Al margen de su historia militar, el pueblo es atractivo, llanito y paseable.


Nos acordamos de una anuncio en el que se veía una fotografía de un paisano con un burro en una calle y decía Hora Punta en Óbidos.


En la imagen inferior, inconfundible, el camposanto.



En una de las paredes del cementerio alguien decidió recordar a los mortales eso, que lo son, con un curioso mensaje que podría traducirse por: «Tú, quien quiera que seas, mira como estoy yo, que ya fui como tú eres y tú serás como yo soy».

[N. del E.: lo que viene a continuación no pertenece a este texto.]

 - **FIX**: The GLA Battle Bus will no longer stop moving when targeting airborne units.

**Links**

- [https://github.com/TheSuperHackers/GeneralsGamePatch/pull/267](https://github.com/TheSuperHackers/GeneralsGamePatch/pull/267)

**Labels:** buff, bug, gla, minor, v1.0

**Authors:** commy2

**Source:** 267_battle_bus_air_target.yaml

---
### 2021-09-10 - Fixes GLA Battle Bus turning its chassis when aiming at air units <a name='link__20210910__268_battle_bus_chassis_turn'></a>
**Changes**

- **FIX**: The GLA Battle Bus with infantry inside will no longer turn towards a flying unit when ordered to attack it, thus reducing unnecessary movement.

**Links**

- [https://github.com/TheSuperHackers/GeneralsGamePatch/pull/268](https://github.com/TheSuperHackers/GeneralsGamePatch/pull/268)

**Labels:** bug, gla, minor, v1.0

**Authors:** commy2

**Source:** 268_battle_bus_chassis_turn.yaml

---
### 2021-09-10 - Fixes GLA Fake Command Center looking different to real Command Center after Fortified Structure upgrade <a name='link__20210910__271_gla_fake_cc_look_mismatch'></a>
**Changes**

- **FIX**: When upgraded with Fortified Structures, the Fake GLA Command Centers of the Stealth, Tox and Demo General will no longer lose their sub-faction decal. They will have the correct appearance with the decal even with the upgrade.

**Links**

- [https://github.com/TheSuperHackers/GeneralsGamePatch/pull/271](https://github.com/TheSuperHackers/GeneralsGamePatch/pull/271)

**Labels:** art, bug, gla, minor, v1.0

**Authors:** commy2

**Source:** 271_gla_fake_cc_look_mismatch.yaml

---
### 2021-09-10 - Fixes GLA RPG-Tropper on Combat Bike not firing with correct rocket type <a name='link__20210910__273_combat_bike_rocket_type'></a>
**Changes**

En los acesos a esta villa fortificada se aprecian sus dimensiones.


Y la magnífica conservación de una localidad que vivió momentos terribles durante la guerra de la independencia, que en Portugal se conoce como guerras peninsulares. En 1810 la sitiaron los franceses y pudieron conquistarla después de que un obús francés hiciera explotar el polvorín, lo que provocó una masacre (la muerte de 500 defensores) y la destrucción de una parte del pueblo.


Era ya casi de noche cuando salimos y, tras debatirlo, decidimos de regreso visitar una cuarta aldea, concretamente Castelo Mendo, ya que nada nos obligaba a volver pronto a Guarda.

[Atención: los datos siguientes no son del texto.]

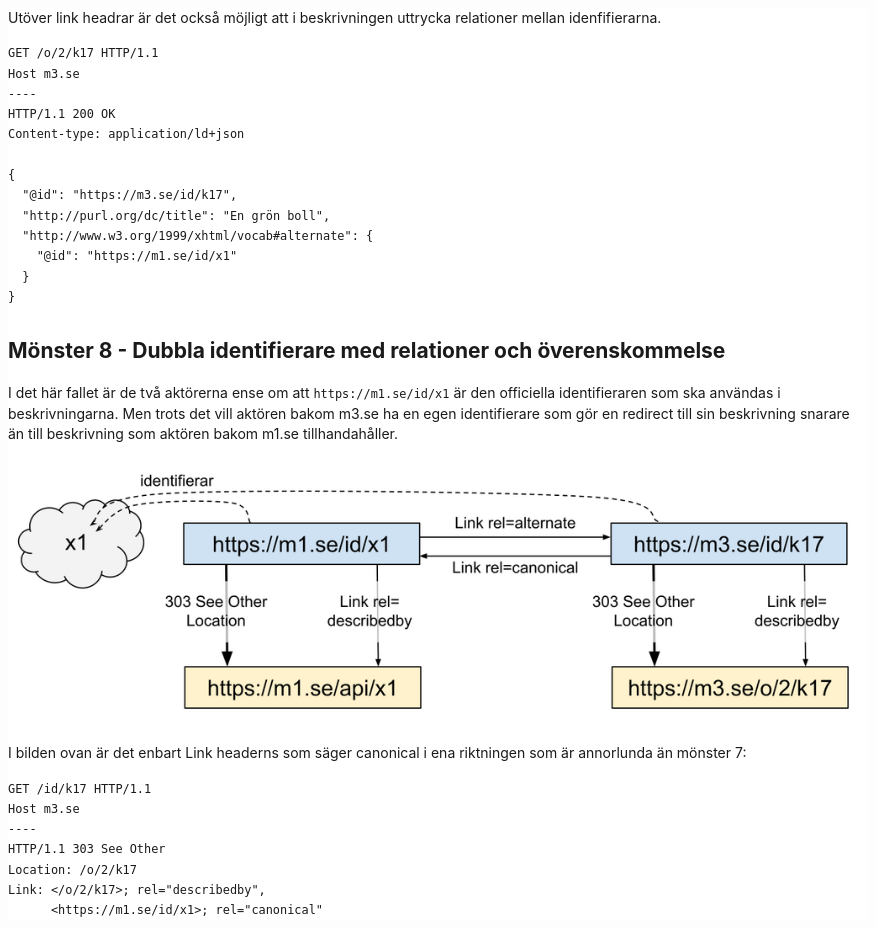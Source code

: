 Utöver link headrar är det också möjligt att i beskrivningen uttrycka relationer mellan idenfifierarna.

```  HTTP-nolint
GET /o/2/k17 HTTP/1.1
Host m3.se
----
HTTP/1.1 200 OK
Content-type: application/ld+json

{
  "@id": "https://m3.se/id/k17",
  "http://purl.org/dc/title": "En grön boll",
  "http://www.w3.org/1999/xhtml/vocab#alternate": {
    "@id": "https://m1.se/id/x1"
  }
}
```

## Mönster 8 - Dubbla identifierare med relationer och överenskommelse

I det här fallet är de två aktörerna ense om att ```https://m1.se/id/x1``` är den officiella identifieraren som ska användas i beskrivningarna. Men trots det vill aktören bakom m3.se ha en egen identifierare som gör en redirect till sin beskrivning snarare än till beskrivning som aktören bakom m1.se tillhandahåller.

<img src="pics/HTTP_Lookup_pattern_8.svg">

I bilden ovan är det enbart Link headerns som säger canonical i ena riktningen som är annorlunda än mönster 7:


```  HTTP-nolint
GET /id/k17 HTTP/1.1
Host m3.se
----
HTTP/1.1 303 See Other
Location: /o/2/k17
Link: </o/2/k17>; rel="describedby",
      <https://m1.se/id/x1>; rel="canonical"
```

Por tanto, al llegar a esta villa era ya noche cerrada.


El pueblo data del siglo XIII cuando lo mandó construir Sancho I.


Aquí se celebraba una feria medieval que se considera la primera oficial de Portugal. El espíritu comercial de sus vecinos debe de mantenerse, pues mientras subíamos a lo alto del pueblo una señora nos invitó a pasar a su casa para ofrecernos productos de todo tipo.


Tenía fruta, quesos, mermelada, aceites, dulces, fiambres, muchas cosas. Era una vendedora insistente y le compramos algunas cosas que tenía en esta especie de cocina garaje, aunque quizás no estuvimos finos. Al salir, rebobinando, llegamos a la conclusión de que los precios eran caros y la paisana una cutre de caray: pese a la compra nos escatimaba hasta bolsas de plástico para llevarnos los productos.


Anécdotas aparte, llegamos a la parte superior y contemplamos Castelo Mendo nocturno iluminado. No podemos ofrecer fotos, pero estuvimos en una pequeña meseta casi libre de edificaciones ahora que debió ser el cogollo defensivo. Había una pequeña iglesia acastillada y cerrada con restos a su alrededor que intuímos alumbrándonos con los móviles. La oscuridad era completa y disfrutamos del cielo estrellado.


Al día siguiente, la víspera del regreso, iniciamos nuestro tour histórico-aldeano acercándonos a Sortelha, que fue todo un descubrimiento. Es un sitio espectacular. Lo cierto es que tampoco íbamos del todo a ciegas en nuestro recorrido ya que además de consultar páginas en Internet una amiga nos había comentado las más interesantes.



No vimos un plano de Sortelha previamente, y de entrada no parece lo que realmente es. Primero encuentras una zona amurallada bastante normal, y a unos cientos de metros, aparece otra muralla.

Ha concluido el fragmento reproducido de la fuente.